→ **Provided data**:
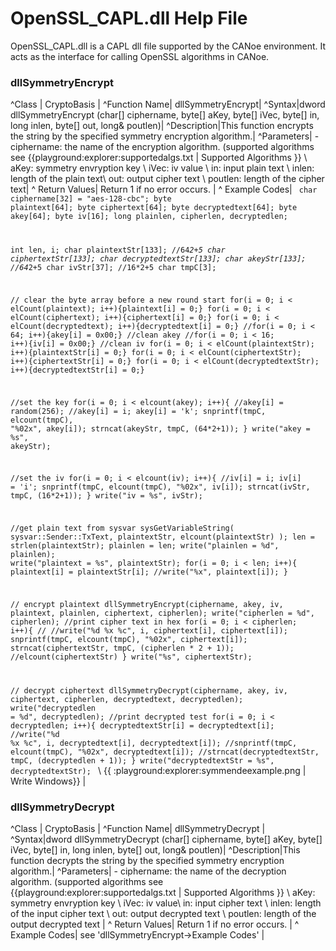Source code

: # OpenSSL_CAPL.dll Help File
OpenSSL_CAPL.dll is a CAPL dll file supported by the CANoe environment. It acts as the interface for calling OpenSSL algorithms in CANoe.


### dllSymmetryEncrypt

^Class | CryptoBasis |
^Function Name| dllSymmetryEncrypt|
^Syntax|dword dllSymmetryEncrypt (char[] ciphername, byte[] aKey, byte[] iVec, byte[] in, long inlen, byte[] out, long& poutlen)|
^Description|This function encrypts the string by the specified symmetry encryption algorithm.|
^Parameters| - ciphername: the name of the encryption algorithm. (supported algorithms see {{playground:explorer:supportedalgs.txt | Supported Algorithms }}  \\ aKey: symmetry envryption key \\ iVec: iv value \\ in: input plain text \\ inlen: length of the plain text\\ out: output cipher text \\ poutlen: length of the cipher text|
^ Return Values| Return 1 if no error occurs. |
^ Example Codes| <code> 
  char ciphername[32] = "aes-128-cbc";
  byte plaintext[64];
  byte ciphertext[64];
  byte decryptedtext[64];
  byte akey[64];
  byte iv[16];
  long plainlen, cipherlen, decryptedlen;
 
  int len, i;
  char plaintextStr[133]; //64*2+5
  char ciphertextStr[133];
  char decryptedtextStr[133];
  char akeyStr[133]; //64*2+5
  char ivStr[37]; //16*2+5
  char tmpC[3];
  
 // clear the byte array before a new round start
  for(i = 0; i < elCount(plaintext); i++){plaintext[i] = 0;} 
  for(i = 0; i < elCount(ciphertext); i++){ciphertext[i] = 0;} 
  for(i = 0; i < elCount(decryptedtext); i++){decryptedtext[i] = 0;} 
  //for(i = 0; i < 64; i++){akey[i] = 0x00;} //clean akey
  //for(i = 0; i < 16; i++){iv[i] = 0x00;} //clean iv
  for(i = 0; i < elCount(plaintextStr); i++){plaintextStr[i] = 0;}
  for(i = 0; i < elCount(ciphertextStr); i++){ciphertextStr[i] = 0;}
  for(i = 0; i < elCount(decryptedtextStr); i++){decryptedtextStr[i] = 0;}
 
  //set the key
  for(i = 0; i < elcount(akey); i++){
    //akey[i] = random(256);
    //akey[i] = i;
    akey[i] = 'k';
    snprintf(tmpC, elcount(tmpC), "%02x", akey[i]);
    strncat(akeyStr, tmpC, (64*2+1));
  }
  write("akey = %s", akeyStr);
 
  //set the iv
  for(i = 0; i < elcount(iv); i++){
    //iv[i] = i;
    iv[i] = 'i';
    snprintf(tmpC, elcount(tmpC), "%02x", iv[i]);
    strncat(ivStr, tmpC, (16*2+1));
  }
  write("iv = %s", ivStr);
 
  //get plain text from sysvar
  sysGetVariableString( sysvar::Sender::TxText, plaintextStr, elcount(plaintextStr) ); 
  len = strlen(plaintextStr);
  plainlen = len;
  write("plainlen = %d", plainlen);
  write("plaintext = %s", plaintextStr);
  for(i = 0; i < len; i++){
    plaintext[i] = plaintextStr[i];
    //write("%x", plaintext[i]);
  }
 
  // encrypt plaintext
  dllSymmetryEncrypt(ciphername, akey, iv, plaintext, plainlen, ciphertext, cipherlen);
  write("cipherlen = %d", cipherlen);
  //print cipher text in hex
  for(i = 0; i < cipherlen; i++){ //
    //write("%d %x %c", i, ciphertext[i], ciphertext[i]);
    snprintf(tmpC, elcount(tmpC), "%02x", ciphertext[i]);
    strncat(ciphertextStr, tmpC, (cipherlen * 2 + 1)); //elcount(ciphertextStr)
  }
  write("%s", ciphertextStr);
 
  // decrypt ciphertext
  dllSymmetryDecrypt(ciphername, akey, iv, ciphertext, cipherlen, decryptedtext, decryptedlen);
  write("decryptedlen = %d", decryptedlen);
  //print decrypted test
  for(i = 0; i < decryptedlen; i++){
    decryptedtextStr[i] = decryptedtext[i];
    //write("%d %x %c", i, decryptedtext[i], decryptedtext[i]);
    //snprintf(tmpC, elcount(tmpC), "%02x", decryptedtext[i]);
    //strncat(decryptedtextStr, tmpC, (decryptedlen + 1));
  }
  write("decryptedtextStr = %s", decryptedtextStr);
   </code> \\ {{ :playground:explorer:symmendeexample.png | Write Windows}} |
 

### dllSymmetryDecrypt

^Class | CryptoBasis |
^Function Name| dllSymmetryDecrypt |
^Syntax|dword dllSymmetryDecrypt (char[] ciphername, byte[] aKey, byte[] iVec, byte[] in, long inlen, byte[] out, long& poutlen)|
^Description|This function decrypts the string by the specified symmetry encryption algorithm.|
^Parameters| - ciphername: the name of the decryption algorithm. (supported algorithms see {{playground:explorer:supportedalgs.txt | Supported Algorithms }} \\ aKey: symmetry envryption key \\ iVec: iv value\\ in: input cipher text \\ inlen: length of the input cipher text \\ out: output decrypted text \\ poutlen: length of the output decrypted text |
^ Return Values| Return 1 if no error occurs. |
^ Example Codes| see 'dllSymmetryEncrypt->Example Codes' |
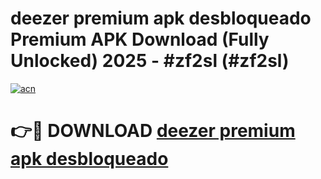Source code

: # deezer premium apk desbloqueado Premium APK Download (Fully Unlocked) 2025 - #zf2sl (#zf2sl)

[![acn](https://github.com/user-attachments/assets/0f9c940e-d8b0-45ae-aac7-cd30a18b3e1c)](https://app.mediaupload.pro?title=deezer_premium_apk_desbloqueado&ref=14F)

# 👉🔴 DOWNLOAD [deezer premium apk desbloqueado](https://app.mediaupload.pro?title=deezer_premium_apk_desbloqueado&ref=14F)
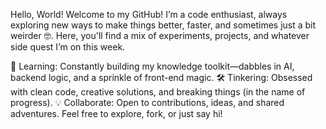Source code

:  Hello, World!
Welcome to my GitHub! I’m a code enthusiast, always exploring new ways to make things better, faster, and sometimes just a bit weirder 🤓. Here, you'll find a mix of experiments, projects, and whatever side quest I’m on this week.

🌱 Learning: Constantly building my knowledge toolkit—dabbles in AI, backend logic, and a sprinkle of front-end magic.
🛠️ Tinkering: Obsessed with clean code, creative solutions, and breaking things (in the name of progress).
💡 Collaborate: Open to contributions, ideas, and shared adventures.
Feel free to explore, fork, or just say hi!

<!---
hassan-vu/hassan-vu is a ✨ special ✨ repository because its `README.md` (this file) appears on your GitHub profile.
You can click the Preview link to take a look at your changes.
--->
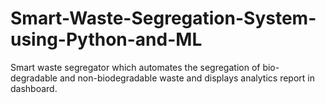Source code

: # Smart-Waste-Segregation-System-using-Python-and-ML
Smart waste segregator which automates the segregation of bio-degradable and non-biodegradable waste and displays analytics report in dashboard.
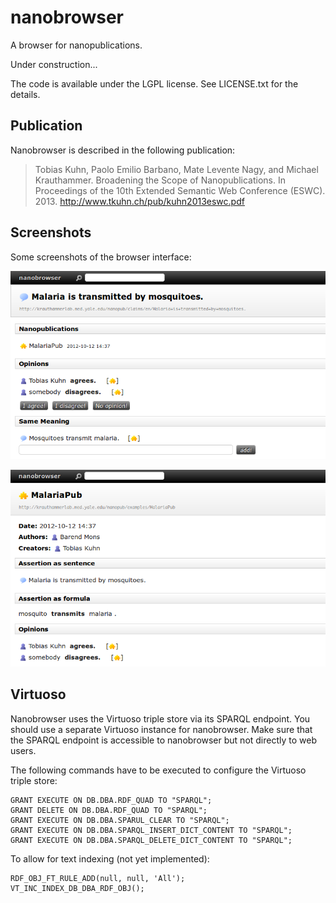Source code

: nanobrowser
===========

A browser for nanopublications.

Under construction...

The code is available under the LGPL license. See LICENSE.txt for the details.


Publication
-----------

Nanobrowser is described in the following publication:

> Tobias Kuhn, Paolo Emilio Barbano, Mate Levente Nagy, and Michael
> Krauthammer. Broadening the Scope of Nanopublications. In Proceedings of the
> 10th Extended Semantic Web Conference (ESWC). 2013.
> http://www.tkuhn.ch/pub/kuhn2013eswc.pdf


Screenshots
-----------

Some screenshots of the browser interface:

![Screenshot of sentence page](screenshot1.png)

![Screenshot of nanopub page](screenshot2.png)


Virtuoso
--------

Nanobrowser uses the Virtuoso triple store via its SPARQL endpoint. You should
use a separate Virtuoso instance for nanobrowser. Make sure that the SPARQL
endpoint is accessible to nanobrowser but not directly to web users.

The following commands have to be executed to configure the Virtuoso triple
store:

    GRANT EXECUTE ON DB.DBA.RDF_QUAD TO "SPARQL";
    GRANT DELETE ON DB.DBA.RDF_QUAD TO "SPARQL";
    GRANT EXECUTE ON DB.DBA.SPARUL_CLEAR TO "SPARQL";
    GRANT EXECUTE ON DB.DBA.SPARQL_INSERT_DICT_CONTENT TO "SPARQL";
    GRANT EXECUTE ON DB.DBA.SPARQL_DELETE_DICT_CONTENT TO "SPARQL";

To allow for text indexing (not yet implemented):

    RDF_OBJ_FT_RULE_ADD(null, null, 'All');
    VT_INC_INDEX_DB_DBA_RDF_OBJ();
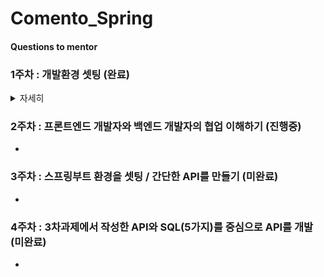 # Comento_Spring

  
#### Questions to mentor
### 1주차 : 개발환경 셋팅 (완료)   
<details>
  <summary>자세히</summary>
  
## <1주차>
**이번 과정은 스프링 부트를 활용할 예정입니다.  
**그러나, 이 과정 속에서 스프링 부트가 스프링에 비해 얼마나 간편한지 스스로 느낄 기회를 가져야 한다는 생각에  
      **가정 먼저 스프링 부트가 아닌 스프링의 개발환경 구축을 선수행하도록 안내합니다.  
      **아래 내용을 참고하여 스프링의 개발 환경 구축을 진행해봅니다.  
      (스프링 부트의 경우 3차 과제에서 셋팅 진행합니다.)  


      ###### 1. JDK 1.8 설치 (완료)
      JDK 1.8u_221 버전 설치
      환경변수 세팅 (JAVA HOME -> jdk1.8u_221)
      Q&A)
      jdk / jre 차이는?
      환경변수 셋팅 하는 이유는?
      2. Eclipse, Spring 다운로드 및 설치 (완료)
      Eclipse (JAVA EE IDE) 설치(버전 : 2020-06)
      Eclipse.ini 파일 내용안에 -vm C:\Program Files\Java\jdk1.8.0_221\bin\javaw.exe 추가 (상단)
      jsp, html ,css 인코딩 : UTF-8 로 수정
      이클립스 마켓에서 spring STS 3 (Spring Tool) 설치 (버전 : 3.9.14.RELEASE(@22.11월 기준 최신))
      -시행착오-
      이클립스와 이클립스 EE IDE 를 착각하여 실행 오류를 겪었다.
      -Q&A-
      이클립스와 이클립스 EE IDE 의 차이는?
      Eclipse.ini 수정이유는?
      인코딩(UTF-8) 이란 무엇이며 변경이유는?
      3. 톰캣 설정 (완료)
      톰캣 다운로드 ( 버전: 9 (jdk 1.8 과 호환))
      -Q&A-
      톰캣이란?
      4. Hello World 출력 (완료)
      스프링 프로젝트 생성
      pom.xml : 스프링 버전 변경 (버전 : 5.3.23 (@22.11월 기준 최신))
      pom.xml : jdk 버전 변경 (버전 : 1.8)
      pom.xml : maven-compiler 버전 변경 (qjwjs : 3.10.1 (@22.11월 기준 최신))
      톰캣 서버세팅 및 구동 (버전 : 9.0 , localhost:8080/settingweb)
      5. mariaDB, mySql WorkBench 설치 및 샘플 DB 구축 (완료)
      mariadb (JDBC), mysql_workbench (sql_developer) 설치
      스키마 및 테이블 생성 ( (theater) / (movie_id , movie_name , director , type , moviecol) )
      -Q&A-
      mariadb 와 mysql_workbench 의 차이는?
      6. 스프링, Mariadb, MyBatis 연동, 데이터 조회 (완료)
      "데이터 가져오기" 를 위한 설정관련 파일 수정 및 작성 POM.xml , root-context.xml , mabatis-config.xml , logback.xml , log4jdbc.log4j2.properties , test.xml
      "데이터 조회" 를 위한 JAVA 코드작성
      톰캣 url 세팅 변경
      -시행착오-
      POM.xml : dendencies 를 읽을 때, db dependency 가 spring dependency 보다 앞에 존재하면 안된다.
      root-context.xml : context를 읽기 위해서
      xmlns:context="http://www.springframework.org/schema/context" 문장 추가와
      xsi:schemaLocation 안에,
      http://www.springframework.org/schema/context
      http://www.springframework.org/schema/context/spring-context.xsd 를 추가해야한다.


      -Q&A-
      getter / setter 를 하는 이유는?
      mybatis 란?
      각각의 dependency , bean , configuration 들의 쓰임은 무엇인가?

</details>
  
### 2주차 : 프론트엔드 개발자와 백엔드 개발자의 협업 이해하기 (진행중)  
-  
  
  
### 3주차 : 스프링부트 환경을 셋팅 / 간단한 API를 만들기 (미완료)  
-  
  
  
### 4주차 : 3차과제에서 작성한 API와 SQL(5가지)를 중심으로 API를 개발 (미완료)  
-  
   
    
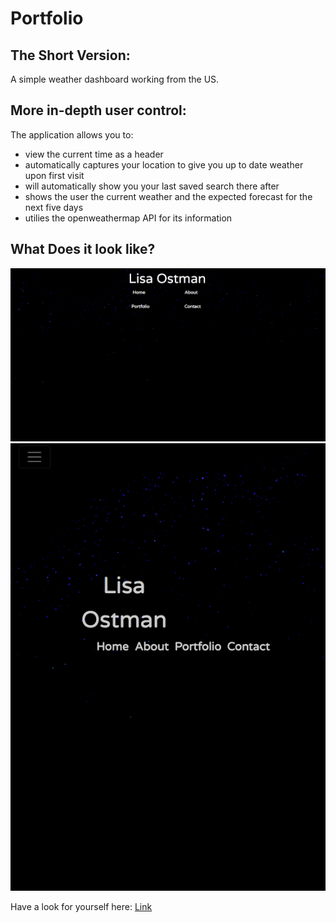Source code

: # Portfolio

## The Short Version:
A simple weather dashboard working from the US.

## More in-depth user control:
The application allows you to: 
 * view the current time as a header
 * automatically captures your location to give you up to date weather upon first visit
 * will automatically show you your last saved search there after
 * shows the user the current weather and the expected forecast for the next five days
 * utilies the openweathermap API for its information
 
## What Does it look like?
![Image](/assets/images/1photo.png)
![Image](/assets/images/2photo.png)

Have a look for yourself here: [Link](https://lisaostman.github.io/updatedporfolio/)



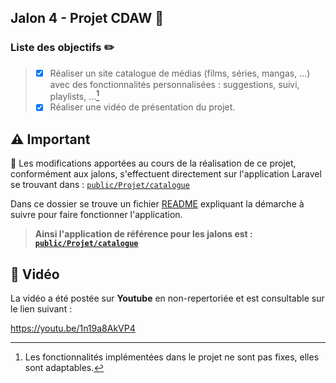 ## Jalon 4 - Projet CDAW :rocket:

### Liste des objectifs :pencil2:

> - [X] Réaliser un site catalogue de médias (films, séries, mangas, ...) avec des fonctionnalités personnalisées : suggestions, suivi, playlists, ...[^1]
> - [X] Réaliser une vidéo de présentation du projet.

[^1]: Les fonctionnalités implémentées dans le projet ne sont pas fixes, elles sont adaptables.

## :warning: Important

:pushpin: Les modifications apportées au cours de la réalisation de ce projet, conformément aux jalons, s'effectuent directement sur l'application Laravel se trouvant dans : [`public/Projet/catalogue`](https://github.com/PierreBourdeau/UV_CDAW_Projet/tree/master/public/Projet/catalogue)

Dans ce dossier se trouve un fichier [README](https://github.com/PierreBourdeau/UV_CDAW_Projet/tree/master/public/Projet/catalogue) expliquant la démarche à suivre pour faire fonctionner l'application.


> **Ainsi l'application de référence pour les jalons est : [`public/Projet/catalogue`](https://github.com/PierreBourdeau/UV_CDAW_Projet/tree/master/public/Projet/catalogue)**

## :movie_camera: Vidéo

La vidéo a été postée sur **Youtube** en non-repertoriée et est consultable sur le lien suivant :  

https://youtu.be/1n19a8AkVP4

→ **What is required**: Print only the lines from the opening line of the listing to the line containing "function encrypts the", inclusive, exactly as they appear and without pictures.

→ **Finished task**:
Source code

: # OpenSSL_CAPL.dll Help File
OpenSSL_CAPL.dll is a CAPL dll file supported by the CANoe environment. It acts as the interface for calling OpenSSL algorithms in CANoe.


### dllSymmetryEncrypt

^Class | CryptoBasis |
^Function Name| dllSymmetryEncrypt|
^Syntax|dword dllSymmetryEncrypt (char[] ciphername, byte[] aKey, byte[] iVec, byte[] in, long inlen, byte[] out, long& poutlen)|
^Description|This function encrypts the string by the specified symmetry encryption algorithm.|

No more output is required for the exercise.